Target detection networks are generally categorized into two main types: one-stage target detection networks and two-stage target detection networks. One-stage target detection networks integrate object detection and classification into a single network to enhance detection speed. Representative models in this category include YOLO (You Only Look Once) [
2,
3,
4,
5,
6,
7,
8,
9] and SSD (Single Shot MultiBox Detector) [
10,
11,
12]. Two-stage target detection networks, on the other hand, first generate candidate regions and then perform target classification and localization on these regions. Representative models in this category include Fast-RCNN and Faster-RCNN [
13,
14,
15]. The advancement of these deep learning target detection networks has elevated detection accuracy and efficiency, rendering them powerful tools widely applied across multiple domains. In the context of pest detection, there is a critical need for rapid and effective monitoring of forestry within a short timeframe, as well as the timely implementation of corresponding measures. On the other hand, for non-real-time applications like pest detection, the use of a one-stage object detector can achieve model lightweighting, reducing both the model’s parameter count and complexity serves to diminish both storage and loading costs associated with the model. Simplifying the model structure also decreases the computational resource requirements, thereby enhancing overall efficiency. Therefore, this study opts for the one-stage object detector YOLO for pest detection.

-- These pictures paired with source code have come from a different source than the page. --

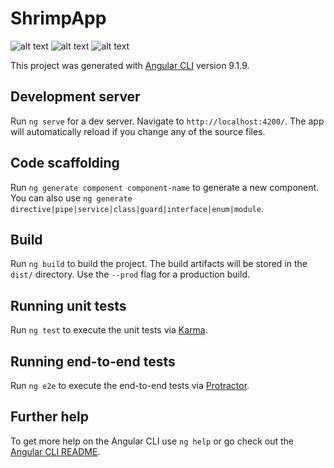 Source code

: # ShrimpApp


![alt text](https://github.com/EduBrQ/shrimpApp/tree/factory/src/assets/img/ss1.PNG?raw=true)
![alt text](https://github.com/EduBrQ/shrimpApp/tree/factory/src/assets/img/ss2.jpeg?raw=true)
![alt text](https://github.com/EduBrQ/shrimpApp/tree/factory/src/assets/img/ssRacao.PNG?raw=true)

This project was generated with [Angular CLI](https://github.com/angular/angular-cli) version 9.1.9.

## Development server

Run `ng serve` for a dev server. Navigate to `http://localhost:4200/`. The app will automatically reload if you change any of the source files.

## Code scaffolding

Run `ng generate component component-name` to generate a new component. You can also use `ng generate directive|pipe|service|class|guard|interface|enum|module`.

## Build

Run `ng build` to build the project. The build artifacts will be stored in the `dist/` directory. Use the `--prod` flag for a production build.

## Running unit tests

Run `ng test` to execute the unit tests via [Karma](https://karma-runner.github.io).

## Running end-to-end tests

Run `ng e2e` to execute the end-to-end tests via [Protractor](http://www.protractortest.org/).

## Further help

To get more help on the Angular CLI use `ng help` or go check out the [Angular CLI README](https://github.com/angular/angular-cli/blob/master/README.md).
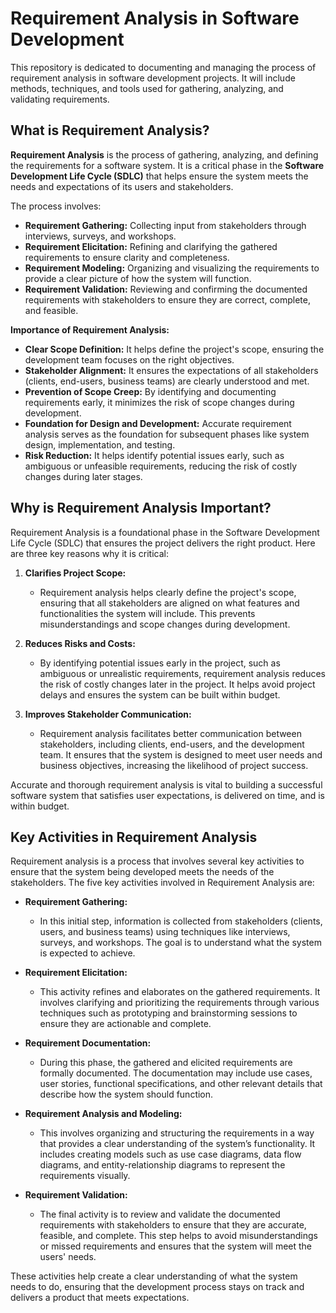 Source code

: # Requirement Analysis in Software Development

This repository is dedicated to documenting and managing the process of requirement analysis in software development projects. It will include methods, techniques, and tools used for gathering, analyzing, and validating requirements.

## What is Requirement Analysis?

**Requirement Analysis** is the process of gathering, analyzing, and defining the requirements for a software system. It is a critical phase in the **Software Development Life Cycle (SDLC)** that helps ensure the system meets the needs and expectations of its users and stakeholders.

The process involves:
- **Requirement Gathering:** Collecting input from stakeholders through interviews, surveys, and workshops.
- **Requirement Elicitation:** Refining and clarifying the gathered requirements to ensure clarity and completeness.
- **Requirement Modeling:** Organizing and visualizing the requirements to provide a clear picture of how the system will function.
- **Requirement Validation:** Reviewing and confirming the documented requirements with stakeholders to ensure they are correct, complete, and feasible.

**Importance of Requirement Analysis:**
- **Clear Scope Definition:** It helps define the project's scope, ensuring the development team focuses on the right objectives.
- **Stakeholder Alignment:** It ensures the expectations of all stakeholders (clients, end-users, business teams) are clearly understood and met.
- **Prevention of Scope Creep:** By identifying and documenting requirements early, it minimizes the risk of scope changes during development.
- **Foundation for Design and Development:** Accurate requirement analysis serves as the foundation for subsequent phases like system design, implementation, and testing.
- **Risk Reduction:** It helps identify potential issues early, such as ambiguous or unfeasible requirements, reducing the risk of costly changes during later stages.

## Why is Requirement Analysis Important?

Requirement Analysis is a foundational phase in the Software Development Life Cycle (SDLC) that ensures the project delivers the right product. Here are three key reasons why it is critical:

1. **Clarifies Project Scope:**
   - Requirement analysis helps clearly define the project's scope, ensuring that all stakeholders are aligned on what features and functionalities the system will include. This prevents misunderstandings and scope changes during development.

2. **Reduces Risks and Costs:**
   - By identifying potential issues early in the project, such as ambiguous or unrealistic requirements, requirement analysis reduces the risk of costly changes later in the project. It helps avoid project delays and ensures the system can be built within budget.

3. **Improves Stakeholder Communication:**
   - Requirement analysis facilitates better communication between stakeholders, including clients, end-users, and the development team. It ensures that the system is designed to meet user needs and business objectives, increasing the likelihood of project success.

Accurate and thorough requirement analysis is vital to building a successful software system that satisfies user expectations, is delivered on time, and is within budget.

## Key Activities in Requirement Analysis

Requirement analysis is a process that involves several key activities to ensure that the system being developed meets the needs of the stakeholders. The five key activities involved in Requirement Analysis are:

- **Requirement Gathering:**
  - In this initial step, information is collected from stakeholders (clients, users, and business teams) using techniques like interviews, surveys, and workshops. The goal is to understand what the system is expected to achieve.

- **Requirement Elicitation:**
  - This activity refines and elaborates on the gathered requirements. It involves clarifying and prioritizing the requirements through various techniques such as prototyping and brainstorming sessions to ensure they are actionable and complete.

- **Requirement Documentation:**
  - During this phase, the gathered and elicited requirements are formally documented. The documentation may include use cases, user stories, functional specifications, and other relevant details that describe how the system should function.

- **Requirement Analysis and Modeling:**
  - This involves organizing and structuring the requirements in a way that provides a clear understanding of the system’s functionality. It includes creating models such as use case diagrams, data flow diagrams, and entity-relationship diagrams to represent the requirements visually.

- **Requirement Validation:**
  - The final activity is to review and validate the documented requirements with stakeholders to ensure that they are accurate, feasible, and complete. This step helps to avoid misunderstandings or missed requirements and ensures that the system will meet the users' needs.

These activities help create a clear understanding of what the system needs to do, ensuring that the development process stays on track and delivers a product that meets expectations.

However, despite the enormous potential of deep learning in pest recognition, its practical application still faces several challenges. For instance, deep learning models require a large amount of annotated data, which are often difficult to acquire in the field of pest recognition. Moreover, the computational cost of deep learning models is high, which may limit their application in resource-constrained regions. Therefore, future research needs to further explore how to improve the efficiency and accuracy of deep learning in pest recognition while reducing its computational cost and data requirements.

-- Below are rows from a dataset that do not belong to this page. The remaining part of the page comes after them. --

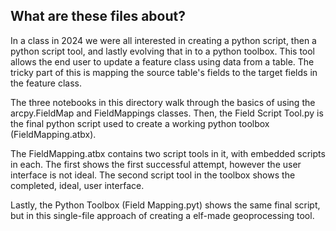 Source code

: ## What are these files about?
In a class in 2024 we were all interested in creating a python script, then a python script tool, and lastly evolving that in to a python toolbox. This tool allows the end user to update a feature class using data from a table. The tricky part of this is mapping the source table's fields to the target fields in the feature class. 

The three notebooks in this directory walk through the basics of using the arcpy.FieldMap and FieldMappings classes. Then, the Field Script Tool.py is the final python script used to create a working python toolbox (FieldMapping.atbx).

The FieldMapping.atbx contains two script tools in it, with embedded scripts in each. The first shows the first successful attempt, however the user interface is not ideal. The second script tool in the toolbox shows the completed, ideal, user interface.

Lastly, the Python Toolbox (Field Mapping.pyt) shows the same final script, but in this single-file approach of creating a elf-made geoprocessing tool. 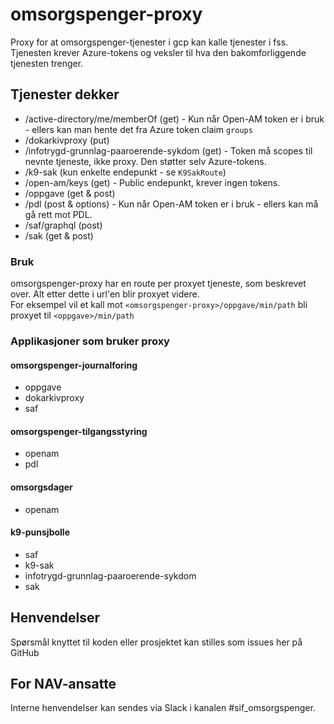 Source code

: # omsorgspenger-proxy

Proxy for at omsorgspenger-tjenester i gcp kan kalle tjenester i fss.
Tjenesten krever Azure-tokens og veksler til hva den bakomforliggende tjenesten trenger.

## Tjenester dekker
* /active-directory/me/memberOf (get) - Kun når Open-AM token er i bruk - ellers kan man hente det fra Azure token claim `groups`
* /dokarkivproxy (put)
* /infotrygd-grunnlag-paaroerende-sykdom (get) - Token må scopes til nevnte tjeneste, ikke proxy. Den støtter selv Azure-tokens.
* /k9-sak (kun enkelte endepunkt - se `K9SakRoute`)
* /open-am/keys (get) - Public endepunkt, krever ingen tokens.
* /oppgave (get & post)
* /pdl (post & options) - Kun når Open-AM token er i bruk - ellers kan må gå rett mot PDL.
* /saf/graphql (post)
* /sak (get & post)

### Bruk
omsorgspenger-proxy har en route per proxyet tjeneste, som beskrevet over. Alt etter dette i url'en blir proxyet videre.   
For eksempel vil et kall mot
`<omsorgspenger-proxy>/oppgave/min/path` bli proxyet til `<oppgave>/min/path`

### Applikasjoner som bruker proxy
#### omsorgspenger-journalforing
* oppgave
* dokarkivproxy
* saf
#### omsorgspenger-tilgangsstyring
* openam
* pdl
#### omsorgsdager
* openam
#### k9-punsjbolle
* saf
* k9-sak
* infotrygd-grunnlag-paaroerende-sykdom
* sak

## Henvendelser

Spørsmål knyttet til koden eller prosjektet kan stilles som issues her på GitHub

## For NAV-ansatte

Interne henvendelser kan sendes via Slack i kanalen #sif_omsorgspenger.
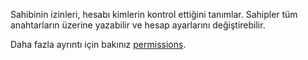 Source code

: Sahibinin izinleri, hesabı kimlerin kontrol ettiğini tanımlar. Sahipler tüm anahtarların üzerine yazabilir ve hesap ayarlarını değiştirebilir.

Daha fazla ayrıntı için bakınız [permissions](accounts/permissions).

For the detection of forest pests, Sun Haiyan et al. [
16] proposed a forestry pest detection method based on an attention model and lightweight YOLOv4. They achieved the detection of seven types of forest pests by improving the network structure, optimizing the loss function, and introducing an attention mechanism. However, there is significant variation in accuracy among different pest classes, and the overall average precision requires further enhancement. Hou Ruihuan et al. [
17] presented a real-time forestry pest detection method based on YOLOv4-TIA. By incorporating a three-branch attention mechanism [
18], they improved the backbone network of YOLOv4 and optimized the loss function, enabling the detection of seven types of forest pests. Nevertheless, this model exhibits increased complexity, slower detection speed, and an average precision of only 85.9%.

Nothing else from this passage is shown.